Authors: Greg Egan
El marcador todavía cubría el polo rotacional.
El exoyó de Yatima sacó a il de hibernación en el punto medio del viaje. Il se situó en la versión de 5-espacio del Satélite Pinatubo, sintiendo cómo se disolvía en el cielo ralo. No tenía sentido preguntarse cuántos universos había en un puñado de vacío de este lugar. Las revelaciones del Gestor implicaban que incluso en el universo natal había un número infinito de universos por debajo.
Quizá en todos los universos hubiese vida y civilización, viajeros estelares e ingenieros de partículas largas. Pero incluso los Engarzadores, incluso los Transmutadores, sólo podían ascender una distancia finita. Podría haber una Diáspora avanzando lentamente desde cien mil niveles por debajo del universo natal de la que nadie nacido en la Vía Láctea llegaría a saber.

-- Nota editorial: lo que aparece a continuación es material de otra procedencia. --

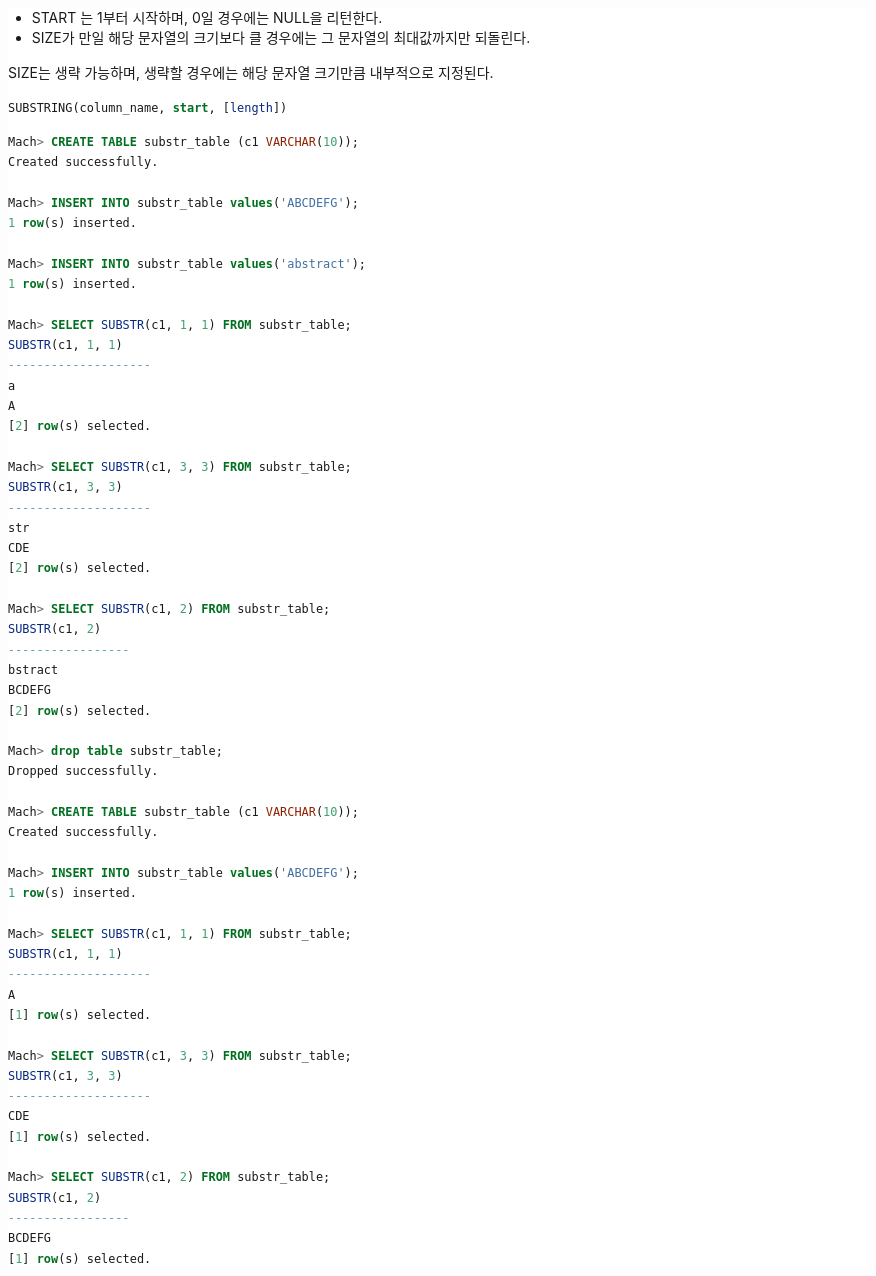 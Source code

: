 * START 는 1부터 시작하며, 0일 경우에는 NULL을 리턴한다.
* SIZE가 만일 해당 문자열의 크기보다 클 경우에는 그 문자열의 최대값까지만 되돌린다.

SIZE는 생략 가능하며, 생략할 경우에는 해당 문자열 크기만큼 내부적으로 지정된다.

```sql
SUBSTRING(column_name, start, [length])
```
```sql
Mach> CREATE TABLE substr_table (c1 VARCHAR(10));
Created successfully.
 
Mach> INSERT INTO substr_table values('ABCDEFG');
1 row(s) inserted.
 
Mach> INSERT INTO substr_table values('abstract');
1 row(s) inserted.
 
Mach> SELECT SUBSTR(c1, 1, 1) FROM substr_table;
SUBSTR(c1, 1, 1)
--------------------
a
A
[2] row(s) selected.
 
Mach> SELECT SUBSTR(c1, 3, 3) FROM substr_table;
SUBSTR(c1, 3, 3)
--------------------
str
CDE
[2] row(s) selected.
 
Mach> SELECT SUBSTR(c1, 2) FROM substr_table;
SUBSTR(c1, 2)
-----------------
bstract
BCDEFG
[2] row(s) selected.
 
Mach> drop table substr_table;
Dropped successfully.
 
Mach> CREATE TABLE substr_table (c1 VARCHAR(10));
Created successfully.
 
Mach> INSERT INTO substr_table values('ABCDEFG');
1 row(s) inserted.
 
Mach> SELECT SUBSTR(c1, 1, 1) FROM substr_table;
SUBSTR(c1, 1, 1)
--------------------
A
[1] row(s) selected.
 
Mach> SELECT SUBSTR(c1, 3, 3) FROM substr_table;
SUBSTR(c1, 3, 3)
--------------------
CDE
[1] row(s) selected.
 
Mach> SELECT SUBSTR(c1, 2) FROM substr_table;
SUBSTR(c1, 2)
-----------------
BCDEFG
[1] row(s) selected.
```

Pero su propia Diáspora ya se había superpuesto con la de los Transmutadores. El espacio que les rodeaba era infinito, pero si se ceñían al rastro jamás les perderían. Alcanzarles era sólo cuestión de tiempo y persistencia.
Más tarde, Paolo despertó y se unió a il. Se sentaron en una viga, planeando el encuentro con los Transmutadores. Y cuanto más hablaban, más confianza sentía Yatima de que no les quedaba mucho más camino.
En la sexta macroesfera había un artefacto vagando libremente en el espacio, a mil millones de kilómetros de la singularidad.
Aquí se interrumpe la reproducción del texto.